▶ What the task asks
Look for the string "output" in the data below, and copy each line that holds it.

▶ Exercise data
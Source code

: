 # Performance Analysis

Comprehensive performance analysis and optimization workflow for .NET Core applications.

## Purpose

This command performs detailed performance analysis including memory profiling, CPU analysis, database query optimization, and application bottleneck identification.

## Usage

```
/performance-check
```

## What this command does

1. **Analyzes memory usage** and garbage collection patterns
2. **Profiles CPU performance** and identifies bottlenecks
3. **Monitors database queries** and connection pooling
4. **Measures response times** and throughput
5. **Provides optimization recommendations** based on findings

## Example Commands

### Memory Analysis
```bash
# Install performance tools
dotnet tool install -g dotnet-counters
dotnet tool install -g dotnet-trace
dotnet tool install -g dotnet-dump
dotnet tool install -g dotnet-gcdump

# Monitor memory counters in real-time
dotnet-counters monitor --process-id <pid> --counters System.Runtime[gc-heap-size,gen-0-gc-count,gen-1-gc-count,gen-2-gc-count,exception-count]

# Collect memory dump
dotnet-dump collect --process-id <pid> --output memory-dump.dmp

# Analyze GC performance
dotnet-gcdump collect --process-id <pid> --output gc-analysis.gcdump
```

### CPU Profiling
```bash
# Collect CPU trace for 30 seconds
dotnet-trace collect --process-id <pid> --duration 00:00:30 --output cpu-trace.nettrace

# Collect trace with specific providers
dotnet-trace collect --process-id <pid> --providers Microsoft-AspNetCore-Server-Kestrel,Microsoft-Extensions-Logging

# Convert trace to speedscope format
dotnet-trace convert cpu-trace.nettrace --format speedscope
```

▶ Task solution
dotnet-dump collect --process-id <pid> --output memory-dump.dmp
dotnet-gcdump collect --process-id <pid> --output gc-analysis.gcdump
dotnet-trace collect --process-id <pid> --duration 00:00:30 --output cpu-trace.nettrace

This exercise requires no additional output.